*What the exercise asks:*
Which of the lines below include the word "blogger"? Pull each one out.

*Provided records:*
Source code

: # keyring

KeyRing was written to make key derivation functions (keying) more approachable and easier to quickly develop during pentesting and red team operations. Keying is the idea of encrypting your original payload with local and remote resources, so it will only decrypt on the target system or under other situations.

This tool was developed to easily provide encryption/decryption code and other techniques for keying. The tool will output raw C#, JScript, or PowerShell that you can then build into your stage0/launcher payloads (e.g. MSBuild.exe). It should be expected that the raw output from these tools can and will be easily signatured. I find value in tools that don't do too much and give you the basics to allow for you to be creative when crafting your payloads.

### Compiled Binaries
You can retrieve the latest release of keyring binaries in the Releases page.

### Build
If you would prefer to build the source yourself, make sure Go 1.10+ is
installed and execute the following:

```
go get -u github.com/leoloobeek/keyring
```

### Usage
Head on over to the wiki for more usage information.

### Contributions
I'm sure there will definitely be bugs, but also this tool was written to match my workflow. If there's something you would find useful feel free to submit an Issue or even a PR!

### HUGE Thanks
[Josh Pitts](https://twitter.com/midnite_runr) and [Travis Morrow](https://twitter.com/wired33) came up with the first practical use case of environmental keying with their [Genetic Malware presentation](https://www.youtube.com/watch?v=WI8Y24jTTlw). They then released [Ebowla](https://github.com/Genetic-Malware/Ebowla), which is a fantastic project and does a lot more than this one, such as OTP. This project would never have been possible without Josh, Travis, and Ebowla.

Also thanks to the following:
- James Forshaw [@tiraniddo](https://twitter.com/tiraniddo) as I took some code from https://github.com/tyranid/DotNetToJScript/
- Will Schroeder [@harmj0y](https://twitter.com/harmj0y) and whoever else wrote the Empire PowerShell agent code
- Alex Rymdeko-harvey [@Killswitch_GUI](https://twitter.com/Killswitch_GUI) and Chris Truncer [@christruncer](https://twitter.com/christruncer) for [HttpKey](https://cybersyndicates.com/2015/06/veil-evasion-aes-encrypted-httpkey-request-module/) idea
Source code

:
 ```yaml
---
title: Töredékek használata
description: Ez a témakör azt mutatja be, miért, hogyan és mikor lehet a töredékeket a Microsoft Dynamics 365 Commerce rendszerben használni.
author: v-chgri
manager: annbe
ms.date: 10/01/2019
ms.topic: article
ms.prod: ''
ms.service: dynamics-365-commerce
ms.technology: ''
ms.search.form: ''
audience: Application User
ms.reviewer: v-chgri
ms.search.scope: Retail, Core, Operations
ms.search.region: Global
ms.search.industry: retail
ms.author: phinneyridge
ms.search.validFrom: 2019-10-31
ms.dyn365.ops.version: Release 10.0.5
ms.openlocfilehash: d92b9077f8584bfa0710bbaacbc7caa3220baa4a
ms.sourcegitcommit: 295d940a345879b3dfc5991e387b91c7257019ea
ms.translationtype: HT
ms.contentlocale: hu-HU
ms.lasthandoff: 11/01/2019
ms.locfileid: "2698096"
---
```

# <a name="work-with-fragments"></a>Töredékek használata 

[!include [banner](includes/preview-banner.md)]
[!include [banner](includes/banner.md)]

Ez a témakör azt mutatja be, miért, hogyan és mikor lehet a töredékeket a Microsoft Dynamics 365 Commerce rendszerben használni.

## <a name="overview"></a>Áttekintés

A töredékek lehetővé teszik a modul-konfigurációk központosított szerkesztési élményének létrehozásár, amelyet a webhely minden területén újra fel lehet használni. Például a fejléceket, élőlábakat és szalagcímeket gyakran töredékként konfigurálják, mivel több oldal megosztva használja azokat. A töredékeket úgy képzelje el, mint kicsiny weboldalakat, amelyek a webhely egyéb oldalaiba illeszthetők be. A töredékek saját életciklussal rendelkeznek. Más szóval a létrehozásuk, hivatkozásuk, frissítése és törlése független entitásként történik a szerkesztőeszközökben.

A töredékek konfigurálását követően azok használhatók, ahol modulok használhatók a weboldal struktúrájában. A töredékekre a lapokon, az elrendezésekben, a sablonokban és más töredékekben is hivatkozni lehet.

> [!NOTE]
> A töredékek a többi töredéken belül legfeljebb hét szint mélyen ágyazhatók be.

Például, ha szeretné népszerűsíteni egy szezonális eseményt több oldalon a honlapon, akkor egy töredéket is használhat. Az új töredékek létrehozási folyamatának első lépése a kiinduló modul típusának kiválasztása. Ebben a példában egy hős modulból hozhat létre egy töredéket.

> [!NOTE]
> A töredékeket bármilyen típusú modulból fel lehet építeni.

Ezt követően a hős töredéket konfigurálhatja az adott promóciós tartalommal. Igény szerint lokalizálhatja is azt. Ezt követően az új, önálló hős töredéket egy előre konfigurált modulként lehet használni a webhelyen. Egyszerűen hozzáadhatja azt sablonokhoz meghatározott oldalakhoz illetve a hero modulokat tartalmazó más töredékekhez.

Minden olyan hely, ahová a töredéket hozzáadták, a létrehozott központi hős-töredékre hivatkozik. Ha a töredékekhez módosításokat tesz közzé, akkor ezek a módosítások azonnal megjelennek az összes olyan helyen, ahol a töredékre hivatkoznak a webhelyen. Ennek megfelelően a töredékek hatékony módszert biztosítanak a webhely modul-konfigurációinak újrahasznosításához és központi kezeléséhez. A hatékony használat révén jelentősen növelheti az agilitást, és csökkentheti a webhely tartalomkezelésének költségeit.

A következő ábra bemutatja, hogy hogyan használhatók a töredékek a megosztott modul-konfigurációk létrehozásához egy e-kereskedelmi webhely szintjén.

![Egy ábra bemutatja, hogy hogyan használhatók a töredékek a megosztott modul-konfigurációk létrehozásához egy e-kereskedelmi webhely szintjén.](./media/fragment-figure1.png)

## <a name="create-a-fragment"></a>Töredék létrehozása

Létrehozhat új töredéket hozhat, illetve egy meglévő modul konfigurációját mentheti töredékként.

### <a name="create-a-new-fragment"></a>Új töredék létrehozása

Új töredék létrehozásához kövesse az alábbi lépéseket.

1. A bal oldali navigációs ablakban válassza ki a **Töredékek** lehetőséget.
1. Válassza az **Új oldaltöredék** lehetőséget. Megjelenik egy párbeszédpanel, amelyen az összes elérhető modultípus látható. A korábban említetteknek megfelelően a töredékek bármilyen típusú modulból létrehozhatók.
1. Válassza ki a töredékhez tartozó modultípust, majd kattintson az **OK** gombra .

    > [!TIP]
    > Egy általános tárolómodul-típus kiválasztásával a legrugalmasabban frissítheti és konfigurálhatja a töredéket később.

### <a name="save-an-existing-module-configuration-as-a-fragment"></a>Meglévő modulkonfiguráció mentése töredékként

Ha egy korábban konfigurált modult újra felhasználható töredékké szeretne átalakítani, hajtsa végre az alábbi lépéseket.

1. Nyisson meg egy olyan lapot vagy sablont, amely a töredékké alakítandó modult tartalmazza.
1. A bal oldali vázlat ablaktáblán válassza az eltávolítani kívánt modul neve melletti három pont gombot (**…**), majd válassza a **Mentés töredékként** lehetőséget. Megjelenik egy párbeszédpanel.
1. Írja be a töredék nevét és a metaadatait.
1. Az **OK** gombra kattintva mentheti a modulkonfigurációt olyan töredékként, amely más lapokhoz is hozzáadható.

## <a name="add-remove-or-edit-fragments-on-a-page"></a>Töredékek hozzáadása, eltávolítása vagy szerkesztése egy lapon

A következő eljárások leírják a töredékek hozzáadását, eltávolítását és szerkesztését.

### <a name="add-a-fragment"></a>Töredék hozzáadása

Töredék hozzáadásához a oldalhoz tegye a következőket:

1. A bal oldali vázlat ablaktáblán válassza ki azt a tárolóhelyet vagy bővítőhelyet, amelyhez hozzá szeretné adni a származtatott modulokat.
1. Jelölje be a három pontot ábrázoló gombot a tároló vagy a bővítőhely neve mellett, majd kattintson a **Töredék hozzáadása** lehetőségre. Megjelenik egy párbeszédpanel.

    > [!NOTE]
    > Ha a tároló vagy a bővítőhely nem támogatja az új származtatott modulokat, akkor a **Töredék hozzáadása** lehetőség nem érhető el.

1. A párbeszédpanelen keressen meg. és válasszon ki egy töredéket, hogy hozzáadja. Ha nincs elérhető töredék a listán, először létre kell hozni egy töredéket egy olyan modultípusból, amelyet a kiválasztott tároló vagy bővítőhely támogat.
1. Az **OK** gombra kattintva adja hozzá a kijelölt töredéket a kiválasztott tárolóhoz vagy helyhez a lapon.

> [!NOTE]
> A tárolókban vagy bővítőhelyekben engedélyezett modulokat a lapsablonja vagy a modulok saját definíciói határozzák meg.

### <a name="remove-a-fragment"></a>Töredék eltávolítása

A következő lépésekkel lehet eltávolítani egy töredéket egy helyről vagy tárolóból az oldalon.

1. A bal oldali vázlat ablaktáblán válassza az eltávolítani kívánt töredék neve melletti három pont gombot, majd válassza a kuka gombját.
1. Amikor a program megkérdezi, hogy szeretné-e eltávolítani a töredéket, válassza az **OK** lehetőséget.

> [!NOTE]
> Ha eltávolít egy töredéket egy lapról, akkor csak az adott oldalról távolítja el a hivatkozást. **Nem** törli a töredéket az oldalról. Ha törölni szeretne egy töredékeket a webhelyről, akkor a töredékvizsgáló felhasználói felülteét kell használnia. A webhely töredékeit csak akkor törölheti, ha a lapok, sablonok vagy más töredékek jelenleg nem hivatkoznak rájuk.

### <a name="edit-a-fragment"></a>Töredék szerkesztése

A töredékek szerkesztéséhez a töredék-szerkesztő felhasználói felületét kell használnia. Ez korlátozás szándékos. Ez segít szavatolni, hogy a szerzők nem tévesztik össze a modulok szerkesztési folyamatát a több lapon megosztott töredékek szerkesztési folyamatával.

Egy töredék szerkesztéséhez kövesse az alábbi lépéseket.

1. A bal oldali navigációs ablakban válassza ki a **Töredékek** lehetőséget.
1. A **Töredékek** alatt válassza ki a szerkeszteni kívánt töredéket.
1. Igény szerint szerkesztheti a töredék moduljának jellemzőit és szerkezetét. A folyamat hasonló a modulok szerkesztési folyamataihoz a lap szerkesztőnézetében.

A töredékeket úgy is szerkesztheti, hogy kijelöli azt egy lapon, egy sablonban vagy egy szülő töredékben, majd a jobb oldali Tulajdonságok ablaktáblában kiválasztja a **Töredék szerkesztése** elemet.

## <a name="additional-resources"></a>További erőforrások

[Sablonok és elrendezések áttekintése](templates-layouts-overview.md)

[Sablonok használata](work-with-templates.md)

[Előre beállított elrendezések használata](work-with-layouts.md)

* * *

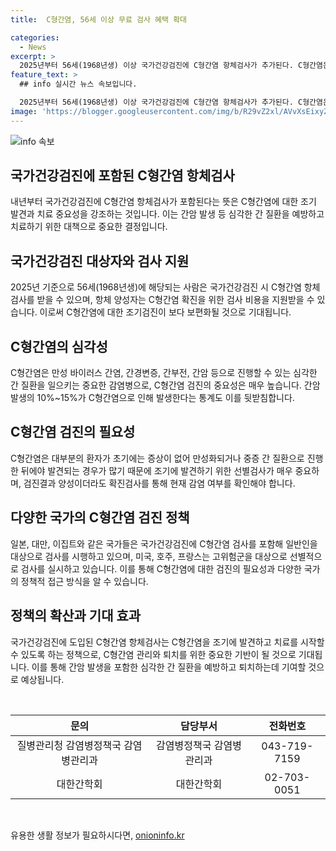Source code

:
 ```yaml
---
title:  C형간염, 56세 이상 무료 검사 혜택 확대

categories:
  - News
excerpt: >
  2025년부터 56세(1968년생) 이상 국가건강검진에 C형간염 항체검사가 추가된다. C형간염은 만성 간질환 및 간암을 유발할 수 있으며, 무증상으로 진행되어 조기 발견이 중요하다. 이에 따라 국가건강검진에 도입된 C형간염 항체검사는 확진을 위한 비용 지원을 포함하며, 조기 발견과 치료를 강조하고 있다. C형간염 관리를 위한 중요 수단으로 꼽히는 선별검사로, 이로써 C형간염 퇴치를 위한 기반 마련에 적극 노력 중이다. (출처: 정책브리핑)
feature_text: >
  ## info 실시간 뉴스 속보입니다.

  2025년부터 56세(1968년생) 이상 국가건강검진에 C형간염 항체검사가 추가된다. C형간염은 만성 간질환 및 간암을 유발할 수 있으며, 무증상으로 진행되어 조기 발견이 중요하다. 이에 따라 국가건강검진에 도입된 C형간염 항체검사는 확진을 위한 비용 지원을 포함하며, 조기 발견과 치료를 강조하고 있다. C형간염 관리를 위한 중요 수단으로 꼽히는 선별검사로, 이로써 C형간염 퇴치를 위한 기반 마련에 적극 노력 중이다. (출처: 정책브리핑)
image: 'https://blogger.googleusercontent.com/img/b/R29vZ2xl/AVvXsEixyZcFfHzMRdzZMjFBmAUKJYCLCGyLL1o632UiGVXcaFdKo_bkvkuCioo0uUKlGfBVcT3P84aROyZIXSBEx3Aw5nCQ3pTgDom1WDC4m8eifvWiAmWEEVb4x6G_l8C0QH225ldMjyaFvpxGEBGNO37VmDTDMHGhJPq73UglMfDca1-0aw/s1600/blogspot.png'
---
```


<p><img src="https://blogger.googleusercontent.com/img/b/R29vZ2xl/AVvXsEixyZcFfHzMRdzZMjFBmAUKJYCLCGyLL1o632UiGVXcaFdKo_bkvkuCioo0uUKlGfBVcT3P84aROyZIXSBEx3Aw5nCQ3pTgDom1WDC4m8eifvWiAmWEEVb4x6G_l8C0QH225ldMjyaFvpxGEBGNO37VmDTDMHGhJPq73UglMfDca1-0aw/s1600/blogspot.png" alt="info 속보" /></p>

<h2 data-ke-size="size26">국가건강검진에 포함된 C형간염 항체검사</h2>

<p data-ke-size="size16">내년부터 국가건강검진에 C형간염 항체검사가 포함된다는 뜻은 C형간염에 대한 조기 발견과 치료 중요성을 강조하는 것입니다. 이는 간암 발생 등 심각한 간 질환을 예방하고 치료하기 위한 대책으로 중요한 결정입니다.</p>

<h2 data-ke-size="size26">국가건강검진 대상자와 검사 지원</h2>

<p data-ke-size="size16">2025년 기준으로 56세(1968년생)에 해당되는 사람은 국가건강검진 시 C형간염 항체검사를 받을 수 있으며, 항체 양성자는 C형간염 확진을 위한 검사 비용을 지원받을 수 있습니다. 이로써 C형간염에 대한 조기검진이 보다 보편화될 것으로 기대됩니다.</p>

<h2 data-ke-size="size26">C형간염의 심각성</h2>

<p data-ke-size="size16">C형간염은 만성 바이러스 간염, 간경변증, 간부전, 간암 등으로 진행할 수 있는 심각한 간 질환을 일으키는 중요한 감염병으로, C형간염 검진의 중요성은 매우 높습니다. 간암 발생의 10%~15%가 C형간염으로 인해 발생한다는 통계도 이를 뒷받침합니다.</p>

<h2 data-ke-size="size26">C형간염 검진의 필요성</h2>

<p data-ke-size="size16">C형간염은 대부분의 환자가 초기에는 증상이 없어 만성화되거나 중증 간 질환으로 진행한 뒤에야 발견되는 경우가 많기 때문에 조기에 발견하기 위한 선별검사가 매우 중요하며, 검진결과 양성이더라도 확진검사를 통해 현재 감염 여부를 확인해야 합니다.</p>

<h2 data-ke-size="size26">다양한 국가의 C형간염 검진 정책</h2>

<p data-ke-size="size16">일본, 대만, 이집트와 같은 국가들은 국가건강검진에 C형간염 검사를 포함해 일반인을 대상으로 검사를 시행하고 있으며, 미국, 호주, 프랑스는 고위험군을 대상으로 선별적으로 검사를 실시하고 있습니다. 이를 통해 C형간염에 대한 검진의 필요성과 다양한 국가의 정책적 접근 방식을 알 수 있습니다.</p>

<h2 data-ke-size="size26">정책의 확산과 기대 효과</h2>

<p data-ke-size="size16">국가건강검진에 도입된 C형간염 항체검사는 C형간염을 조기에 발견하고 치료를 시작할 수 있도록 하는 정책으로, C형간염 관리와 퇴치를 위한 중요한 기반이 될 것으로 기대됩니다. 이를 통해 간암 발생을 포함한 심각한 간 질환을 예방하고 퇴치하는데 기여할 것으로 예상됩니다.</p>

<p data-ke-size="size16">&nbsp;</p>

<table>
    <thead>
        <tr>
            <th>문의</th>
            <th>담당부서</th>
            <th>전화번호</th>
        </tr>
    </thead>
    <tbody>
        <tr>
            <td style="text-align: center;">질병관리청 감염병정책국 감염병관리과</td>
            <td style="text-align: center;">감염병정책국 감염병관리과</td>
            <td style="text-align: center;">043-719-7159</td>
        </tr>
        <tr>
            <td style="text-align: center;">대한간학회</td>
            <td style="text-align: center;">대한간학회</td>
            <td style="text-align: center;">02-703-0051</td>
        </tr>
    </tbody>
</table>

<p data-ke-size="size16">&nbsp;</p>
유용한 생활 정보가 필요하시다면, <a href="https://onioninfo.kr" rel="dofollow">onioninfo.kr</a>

*Answer for the task:*
image: 'https://blogger.googleusercontent.com/img/b/R29vZ2xl/AVvXsEixyZcFfHzMRdzZMjFBmAUKJYCLCGyLL1o632UiGVXcaFdKo_bkvkuCioo0uUKlGfBVcT3P84aROyZIXSBEx3Aw5nCQ3pTgDom1WDC4m8eifvWiAmWEEVb4x6G_l8C0QH225ldMjyaFvpxGEBGNO37VmDTDMHGhJPq73UglMfDca1-0aw/s1600/blogspot.png'
<p><img src="https://blogger.googleusercontent.com/img/b/R29vZ2xl/AVvXsEixyZcFfHzMRdzZMjFBmAUKJYCLCGyLL1o632UiGVXcaFdKo_bkvkuCioo0uUKlGfBVcT3P84aROyZIXSBEx3Aw5nCQ3pTgDom1WDC4m8eifvWiAmWEEVb4x6G_l8C0QH225ldMjyaFvpxGEBGNO37VmDTDMHGhJPq73UglMfDca1-0aw/s1600/blogspot.png" alt="info 속보" /></p>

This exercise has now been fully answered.